In one Boston grocery store, Frito-Lay's prominent display at the end of an aisle befits its No. 1 status, with 40 percent of the market. But the company's medium-size bags of potato chips are specially priced at 99 cents, fighting to retain buyers who might notice Eagle's 79-cent bags around the corner.
Eagle products, once known mostly in airline cabins and bars, entered the grocery-store fray in 1988. Since then Eagle has been growing steadily, and will have 6 or 7 percent of the market this year, says Roy Burry, an analyst with Kidder, Peabody & Co., an investment house in New York.
"They are the primary antagonist" to Borden and Frito-Lay, he says. Borden has about 9 percent of the market, according to the Snack Food Association in Alexandria, Va.
Mr. Burry says private label brands, which account for much of the rest of the market, stand to lose market share as the big companies cut prices.
Eagle has paid for its strong growth with red ink; the division of Anheuser-Busch Inc. of St. Louis says it expects to become profitable in 1993.
EQUALLY important as holding down prices is developing products that catch on with the munching public. Consumer concern about nutrition is not hurting industry growth, but the trend has spurred above-average growth in snacks such as popcorn, pretzels, and low-salt chips, which are perceived as healthier.
But the key ingredient of a successful snack food remains taste, industry observers say. "Snack foods by definition are an indulgence," says Christopher Wolf, editor in chief of the Food Channel, a biweekly publication aimed at food executives.
"People buy our products for their taste and their variety and their fun," says Frito-Lay spokeswoman Beverly Holmes.
Frito-Lay appeared to score a taste hit as well as to latch onto a health trend with the introduction of multigrain Sun Chips in 1991. The product's first-year sales were a surprising $100 million.

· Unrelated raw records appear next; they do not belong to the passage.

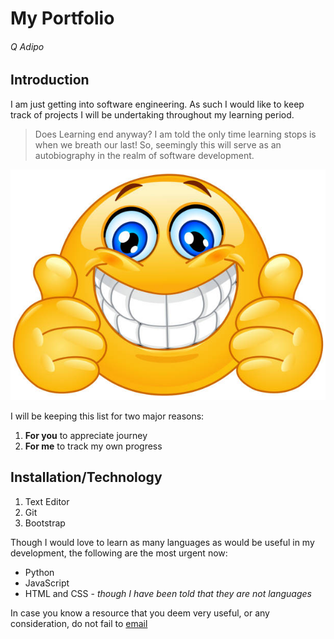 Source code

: # My Portfolio

###### Q Adipo

## Introduction
I am just getting into software engineering. As such I would like to keep track of projects I will be undertaking throughout my learning period.

> Does Learning end anyway? I am told the only time learning stops is when we breath our last! So, seemingly this will serve as an autobiography in the realm of software development.

![Let's keep *learning!*](smile.jpg)

I will be keeping this list for two major reasons:
1. **For you** to appreciate journey
2. **For me** to track my own progress

## Installation/Technology
1. Text Editor
2. Git
3. Bootstrap

Though I would love to learn as many languages as would be useful in my development, the following are the most urgent now:
- Python
- JavaScript
- HTML and CSS - *though I have been told that they are not languages*

In case you know a resource that you deem very useful, or any consideration, do not fail to [email](https://web.facebook.com/)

"We've seen pretty much every flavor and shape" of chip and pretzel, Mr. Wolf notes.
The latest novelties include snack hybrids such as pretzel-chips, Wolf says. Keebler, with 3 percent of the market, last year introduced Munch 'ems, which combine the "crunch of chips with the wholesomeness of crackers," the Elmhurst, Ill., company says. Frito-Lay is now test-marketing its own cracker-chip in eastern Tennessee.

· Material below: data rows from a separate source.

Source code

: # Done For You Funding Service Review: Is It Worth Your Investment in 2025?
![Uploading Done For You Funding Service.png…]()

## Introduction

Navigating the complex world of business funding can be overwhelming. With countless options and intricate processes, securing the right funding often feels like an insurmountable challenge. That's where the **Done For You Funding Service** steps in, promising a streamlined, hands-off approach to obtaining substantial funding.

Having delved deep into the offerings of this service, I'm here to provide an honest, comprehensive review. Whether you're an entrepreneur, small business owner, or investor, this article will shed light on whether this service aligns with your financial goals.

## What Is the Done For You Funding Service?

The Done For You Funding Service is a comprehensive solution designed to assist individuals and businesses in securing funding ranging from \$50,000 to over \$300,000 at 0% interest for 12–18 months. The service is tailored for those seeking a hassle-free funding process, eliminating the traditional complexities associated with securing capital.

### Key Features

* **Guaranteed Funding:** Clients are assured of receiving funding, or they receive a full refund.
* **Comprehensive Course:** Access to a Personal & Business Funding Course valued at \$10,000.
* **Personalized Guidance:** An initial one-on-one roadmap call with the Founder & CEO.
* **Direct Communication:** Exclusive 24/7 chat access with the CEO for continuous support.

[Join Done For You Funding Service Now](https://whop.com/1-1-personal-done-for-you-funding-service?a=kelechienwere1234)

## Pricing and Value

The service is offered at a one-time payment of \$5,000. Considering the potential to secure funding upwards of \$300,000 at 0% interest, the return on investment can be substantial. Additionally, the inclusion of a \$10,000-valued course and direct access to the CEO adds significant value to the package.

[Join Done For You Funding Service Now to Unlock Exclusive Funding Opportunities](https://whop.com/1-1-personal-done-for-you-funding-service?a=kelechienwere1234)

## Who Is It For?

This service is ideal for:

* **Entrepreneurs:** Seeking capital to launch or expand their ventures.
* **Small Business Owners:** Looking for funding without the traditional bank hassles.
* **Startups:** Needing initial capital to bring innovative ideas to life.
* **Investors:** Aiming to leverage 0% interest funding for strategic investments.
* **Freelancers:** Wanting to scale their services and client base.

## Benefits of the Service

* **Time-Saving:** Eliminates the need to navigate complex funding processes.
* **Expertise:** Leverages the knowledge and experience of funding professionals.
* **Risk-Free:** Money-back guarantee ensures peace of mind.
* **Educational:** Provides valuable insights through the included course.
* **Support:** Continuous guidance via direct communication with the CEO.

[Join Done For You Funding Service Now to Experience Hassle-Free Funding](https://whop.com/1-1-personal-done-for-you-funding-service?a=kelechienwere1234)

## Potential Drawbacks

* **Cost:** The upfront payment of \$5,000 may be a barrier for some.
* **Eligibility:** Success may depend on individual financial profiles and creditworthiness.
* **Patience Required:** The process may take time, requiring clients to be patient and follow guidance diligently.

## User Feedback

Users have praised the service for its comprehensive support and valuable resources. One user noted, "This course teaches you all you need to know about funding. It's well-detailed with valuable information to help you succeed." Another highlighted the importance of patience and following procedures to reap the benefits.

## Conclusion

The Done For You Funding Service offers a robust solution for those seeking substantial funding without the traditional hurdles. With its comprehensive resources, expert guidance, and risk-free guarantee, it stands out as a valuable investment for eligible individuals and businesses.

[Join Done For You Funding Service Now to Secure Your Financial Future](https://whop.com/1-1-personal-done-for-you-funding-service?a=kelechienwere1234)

Those who worry about the demise of regular potato chips, take heart: These still account for two-thirds of all potato-chip sales.
Tastes vary widely by geography, with Western shoppers buying more tortilla chips than potato chips - the leading snack food in all other regions. The mid-Atlantic region craves pretzels, while sales of cajun and jalapeno-flavored chips soar in Louisiana and Texas. In part to better meet these differing tastes, Frito-Lay reorganized in 1989 into four regional business units. Borden, which built its snack business largely through acquisitions, is consolidating from 12 to three profit centers.
In the process of streamlining operations, Borden and Frito-Lay have each recently cut the work force in their snack divisions, by 1,000 and 1,800 respectively. The cost cutting comes as profits have dipped at both companies.